Atman is described in the Upanishads as “greater than the great,” that is, universal, but also as “smaller than the small,” a point of the Divine buried in the heart of every living being. Tom was born prematurely, just as we are unformed and inexperienced as we embark on our spiritual journey. Tom is eager to leave home and parents and see the world, as we are eager to embark on a life of experience.

During his adventures, Tom is swallowed by a cow, an earthy symbol that represents taking on a physical body. He also falls in with thieves and is swallowed by a fox or a wolf, traditional symbols for greed and gluttony that symbolize over attachment to the physical world. However, Tom also guides a horse by whispering into its ear, which suggests that in time he takes command of the physical body. Eventually Tom returns to his home and parents, a wiser boy than when he left.

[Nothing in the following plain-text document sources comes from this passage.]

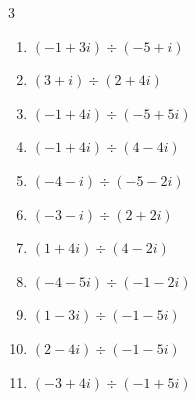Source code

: \begin{multicols}{3}
\begin{enumerate}

  \item $\displaystyle (-1+3i)\div(-5+i)$


  \item $\displaystyle (3+i)\div(2+4i)$


  \item $\displaystyle (-1+4i)\div(-5+5i)$


  \item $\displaystyle (-1+4i)\div(4-4i)$


  \item $\displaystyle (-4-i)\div(-5-2i)$


  \item $\displaystyle (-3-i)\div(2+2i)$


  \item $\displaystyle (1+4i)\div(4-2i)$


  \item $\displaystyle (-4-5i)\div(-1-2i)$


  \item $\displaystyle (1-3i)\div(-1-5i)$


\columnbreak %

  \item $\displaystyle (2-4i)\div(-1-5i)$


  \item $\displaystyle (-3+4i)\div(-1+5i)$



\end{enumerate}
\end{multicols}
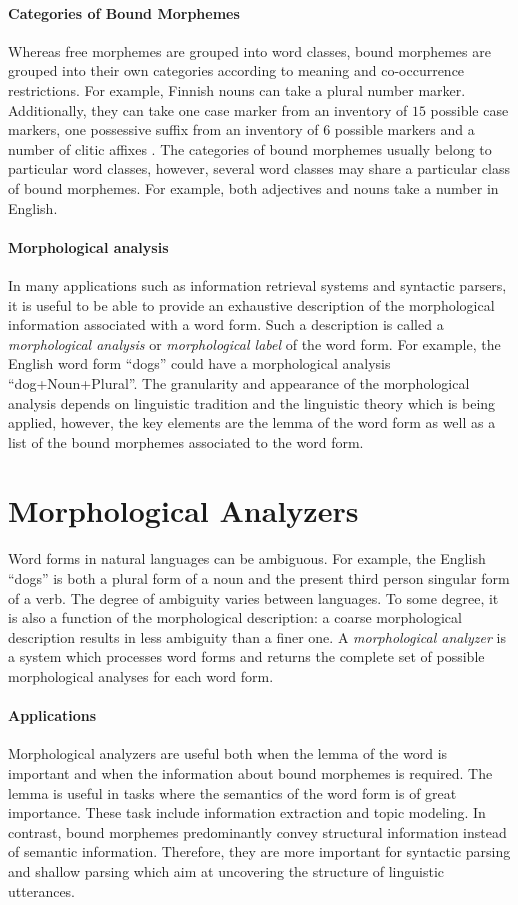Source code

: \paragraph{Categories of Bound Morphemes} Whereas free morphemes are
grouped into word classes, bound morphemes are grouped into their own
categories according to meaning and co-occurrence restrictions. For
example, Finnish nouns can take a plural number
marker. Additionally, they can take one case marker from an inventory
of $15$ possible case markers, one possessive suffix from an inventory
of $6$ possible markers and a number of clitic affixes
\citep{Hakulinen2004}. The categories of bound morphemes usually
belong to particular word classes, however, several word classes may
share a particular class of bound morphemes. For example, both
adjectives and nouns take a number in English.

\paragraph{Morphological analysis} In many applications such as
information retrieval systems and syntactic par\-sers, it is useful to
be able to provide an exhaustive description of the morphological
information associated with a word form. Such a description is called
a {\it morphological analysis} or {\it morphological label} of the word
form. For example, the English word form ``dogs'' could have a
morphological analysis ``dog+Noun+Plural''. The granularity and
appearance of the morphological analysis depends on linguistic
tradition and the linguistic theory which is being applied, however,
the key elements are the lemma of the word form as well as a list of
the bound morphemes associated to the word form.

\section{Morphological Analyzers}
Word forms in natural languages can be ambiguous. For example, the
English ``dogs'' is both a plural form of a noun and the present third
person singular form of a verb. The degree of ambiguity varies between
languages. To some degree, it is also a function of the morphological
description: a coarse morphological description results in less
ambiguity than a finer one. A {\it morphological analyzer} is a system
which processes word forms and returns the complete set of possible
morphological analyses for each word form.

\paragraph{Applications} Morphological analyzers are useful both when
the lemma of the word is important and when the information about
bound morphemes is required. The lemma is useful in tasks where the
semantics of the word form is of great importance. These task include
information extraction and topic modeling. In contrast, bound
morphemes predominantly convey structural information instead of semantic
information. Therefore, they are more important for syntactic parsing and
shallow parsing which aim at uncovering the structure of linguistic
utterances.

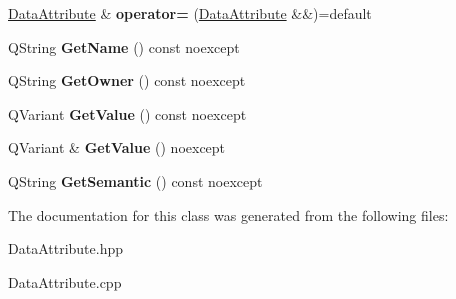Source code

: \begin{DoxyCompactItemize}
\hyperlink{classUPIM_1_1DATA_1_1DataAttribute}{Data\+Attribute} \& {\bfseries operator=} (\hyperlink{classUPIM_1_1DATA_1_1DataAttribute}{Data\+Attribute} \&\&)=default
\item 
\mbox{\label{classUPIM_1_1DATA_1_1DataAttribute_a7caa09a9576f050b26b3b8cb820b09a5}} 
Q\+String {\bfseries Get\+Name} () const noexcept
\item 
\mbox{\label{classUPIM_1_1DATA_1_1DataAttribute_a3d46a63a6284c2b2960c2894ec1c6bbc}} 
Q\+String {\bfseries Get\+Owner} () const noexcept
\item 
\mbox{\label{classUPIM_1_1DATA_1_1DataAttribute_a2f4e5815a664083f00232ed48e085615}} 
Q\+Variant {\bfseries Get\+Value} () const noexcept
\item 
\mbox{\label{classUPIM_1_1DATA_1_1DataAttribute_a8de33ce86517780af469eba914268ae6}} 
Q\+Variant \& {\bfseries Get\+Value} () noexcept
\item 
\mbox{\label{classUPIM_1_1DATA_1_1DataAttribute_aee938e046128f7f56909eaa3b86ea3f9}} 
Q\+String {\bfseries Get\+Semantic} () const noexcept
\end{DoxyCompactItemize}


The documentation for this class was generated from the following files\+:\begin{DoxyCompactItemize}
\item 
Data\+Attribute.\+hpp\item 
Data\+Attribute.\+cpp\end{DoxyCompactItemize}
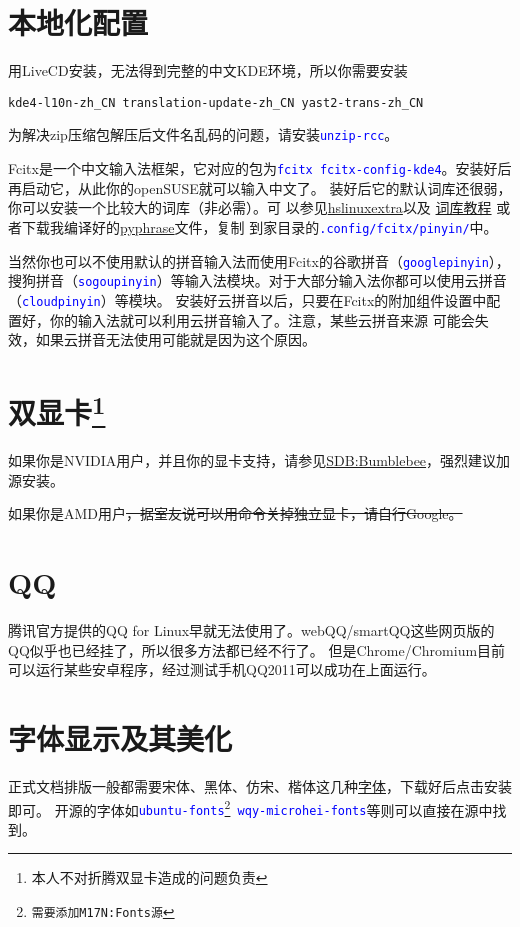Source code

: \documentclass[11pt]{article}
\newcommand{\command}[1]{\texttt{\textcolor{blue}{#1}}}
\newcommand{\soft}[1]{\texttt{\textcolor{blue}{#1}}}
\begin{document}
\section{本地化配置}
用LiveCD安装，无法得到完整的中文KDE环境，所以你需要安装
\begin{Verbatim}[formatcom=\color{codecolor}]
    kde4-l10n-zh_CN translation-update-zh_CN yast2-trans-zh_CN
\end{Verbatim}

为解决zip压缩包解压后文件名乱码的问题，请安装\soft{unzip-rcc}。

Fcitx是一个中文输入法框架，它对应的包为\soft{fcitx fcitx-config-kde4}。安装好后再启动它，从此你的openSUSE就可以输入中文了。
装好后它的默认词库还很弱，你可以安装一个比较大的词库（非必需）。可%
以参见\href{https://code.google.com/p/hslinuxextra/}{hs\-linux\-extra}以及%
\href{https://www.librehat.com/fcitx-sogou-pinyin-cell-database-convert-import-guide/}{词库教程}%
或者下载我编译好的\href{http://pan.baidu.com/s/1i3HtJ4T}{pyphrase}文件，复制
到家目录的\command{.config/fcitx/pinyin/}中。

当然你也可以不使用默认的拼音输入法而使用Fcitx的谷歌拼音（\soft{goo\-gle\-pin\-yin}），
搜狗拼音（\soft{so\-gou\-pin\-yin}）等输入法模块。对于大部分输入法你都可以使用云拼音（\soft{cloud\-pin\-yin}）等模块。
安装好云拼音以后，只要在Fcitx的附加组件设置中配置好，你的输入法就可以利用云拼音输入了。注意，某些云拼音来源
可能会失效，如果云拼音无法使用可能就是因为这个原因。
\section[双显卡]{双显卡\protect\footnote{本人不对折腾双显卡造成的问题负责}}
如果你是NVIDIA用户，并且你的显卡支持，请参见\href{https://zh.opensuse.org/SDB:Bumblebee}{SDB:Bumblebee}，强烈建议加源安装。

如果你是AMD用户\sout{，据室友说可以用命令关掉独立显卡，请自行Google。}
\section{QQ}
腾讯官方提供的QQ for Linux早就无法使用了。webQQ/smartQQ这些网页版的QQ似乎也已经挂了，所以很多方法都已经不行了。
但是Chrome/Chromium目前可以运行某些安卓程序，经过测试手机QQ2011可以成功在上面运行。
\section{字体显示及其美化}
正式文档排版一般都需要宋体、黑体、仿宋、楷体这几种\href{http://pan.baidu.com/s/1mgiHWmO}{字体}，下载好后点击安装即可。
开源的字体如\soft{ubuntu-fonts\footnote{需要添加M17N:Fonts源} wqy-microhei-fonts}等则可以直接在源中找到。
\end{document}
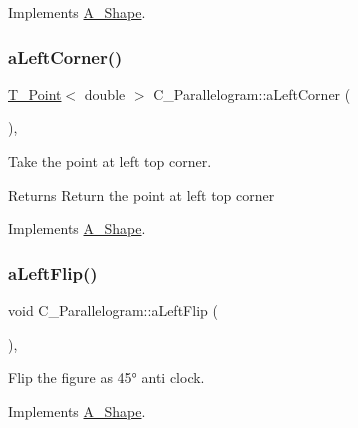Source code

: Implements \hyperlink{classA__Shape_a63f825cbc9780208d9a137f5c14917d0}{A\+\_\+\+Shape}.

\mbox{\label{classC__Parallelogram_a260c557810c63dd97f2dd64bc15b9dc8}} 
\subsubsection{\texorpdfstring{a\+Left\+Corner()}{aLeftCorner()}}
{\footnotesize\ttfamily \hyperlink{classT__Point}{T\+\_\+\+Point}$<$ double $>$ C\+\_\+\+Parallelogram\+::a\+Left\+Corner (\begin{DoxyParamCaption}{ }\end{DoxyParamCaption})\hspace{0.3cm}{\ttfamily [override]}, {\ttfamily [virtual]}}



Take the point at left top corner. 

\begin{DoxyReturn}{Returns}
Return the point at left top corner 
\end{DoxyReturn}


Implements \hyperlink{classA__Shape_abe6781b13037bf7ecea8ff9456b31533}{A\+\_\+\+Shape}.

\mbox{\label{classC__Parallelogram_a284a59c9f1c778ac8da80efedc313354}} 
\subsubsection{\texorpdfstring{a\+Left\+Flip()}{aLeftFlip()}}
{\footnotesize\ttfamily void C\+\_\+\+Parallelogram\+::a\+Left\+Flip (\begin{DoxyParamCaption}{ }\end{DoxyParamCaption})\hspace{0.3cm}{\ttfamily [override]}, {\ttfamily [virtual]}}



Flip the figure as 45° anti clock. 



Implements \hyperlink{classA__Shape_abe947e7003cb63be2b4f6c439533427d}{A\+\_\+\+Shape}.

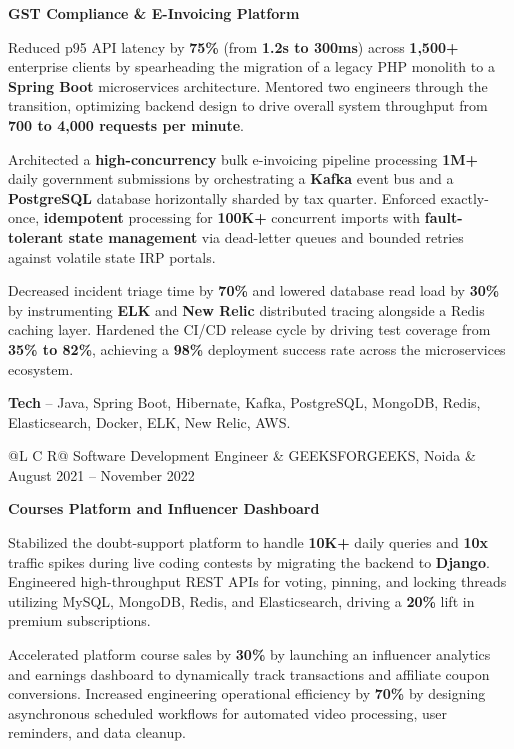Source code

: \textcolor{Project}{\textbf{GST Compliance \& E-Invoicing Platform}}
\vspace{-0.88ex}
\begin{zitemize}
    \item Reduced p95 API latency by \textbf{75\%} (from \textbf{1.2s to 300ms}) across \textbf{1,500+} enterprise clients by spearheading the migration of a legacy PHP monolith to a \textbf{Spring Boot} microservices architecture. Mentored two engineers through the transition, optimizing backend design to drive overall system throughput from \textbf{700 to 4,000 requests per minute}.
    \item Architected a \textbf{high-concurrency} bulk e-invoicing pipeline processing \textbf{1M+} daily government submissions by orchestrating a \textbf{Kafka} event bus and a \textbf{PostgreSQL} database horizontally sharded by tax quarter. Enforced exactly-once, \textbf{idempotent} processing for \textbf{100K+} concurrent imports with \textbf{fault-tolerant state management} via dead-letter queues and bounded retries against volatile state IRP portals.
    \item Decreased incident triage time by \textbf{70\%} and lowered database read load by \textbf{30\%} by instrumenting \textbf{ELK} and \textbf{New Relic} distributed tracing alongside a Redis caching layer. Hardened the CI/CD release cycle by driving test coverage from \textbf{35\% to 82\%}, achieving a \textbf{98\%} deployment success rate across the microservices ecosystem.
    \item \textbf{Tech} -- Java, Spring Boot, Hibernate, Kafka, PostgreSQL, MongoDB, Redis, Elasticsearch, Docker, ELK, New Relic, AWS.
\end{zitemize}

\noindent
\begin{tabularx}{\textwidth}{@{}L C R@{}}
\textcolor{role}{Software Development Engineer} & \textcolor{company}{GEEKSFORGEEKS, Noida} & \textcolor{date}{August 2021 -- November 2022}\\
\end{tabularx}
\vspace{-1.6ex}

\textcolor{Project}{\textbf{Courses Platform and Influencer Dashboard}}
\vspace{-0.88ex}
\begin{zitemize}
    \item Stabilized the doubt-support platform to handle \textbf{10K+} daily queries and \textbf{10x} traffic spikes during live coding contests by migrating the backend to \textbf{Django}. Engineered high-throughput REST APIs for voting, pinning, and locking threads utilizing MySQL, MongoDB, Redis, and Elasticsearch, driving a \textbf{20\%} lift in premium subscriptions.
    \item Accelerated platform course sales by \textbf{30\%} by launching an influencer analytics and earnings dashboard to dynamically track transactions and affiliate coupon conversions. Increased engineering operational efficiency by \textbf{70\%} by designing asynchronous scheduled workflows for automated video processing, user reminders, and data cleanup.
\end{zitemize}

The pilgrim soul in us that journeys through the material worlds is atman as a point in the Divine, clothed in a fine sheath of buddhi. These two combined are called the monad. As they embark on their journey, they become embedded in the field of manas, the impersonal mind. Throughout the long pilgrimage these three remain in union as the individuality, and they become reflected in the world. Like Narcissus in the Greek myth, the individuality becomes infatuated with its reflection, the personality, forgetting who it truly is.

We as the individuality, or atma-buddhi-manas, project many personalities over long periods of time. Reflected in these personalities, we are faced with challenges and opportunities that develop our principles and capacities more and more fully.

The capacities we unfold persist in our individuality as we evolve and express them in the world. Nothing we gain is ever lost, though it may be inactive for a time.

Finally we begin to sense the purpose of our long journey through many lives. People who are interested in finding the meaning of life through a study such as Theosophy are beginning to turn homeward. The desire to work with our spiritual purpose arises, and we feel moved to develop ourselves deliberately and to live in greater harmony with the highest within us. Like Tom Thumb, we head toward our home in atman.


Man and His Bodies, by Annie Besant. On the immortal Self as distinct from the personality.

Man and His Seven Principles, by Arthur Robson. Surveys the human constitution from matter to spiritual being.

Seven Principles of Man, by Annie Besant. On the inner divine being as it functions through different forms of matter.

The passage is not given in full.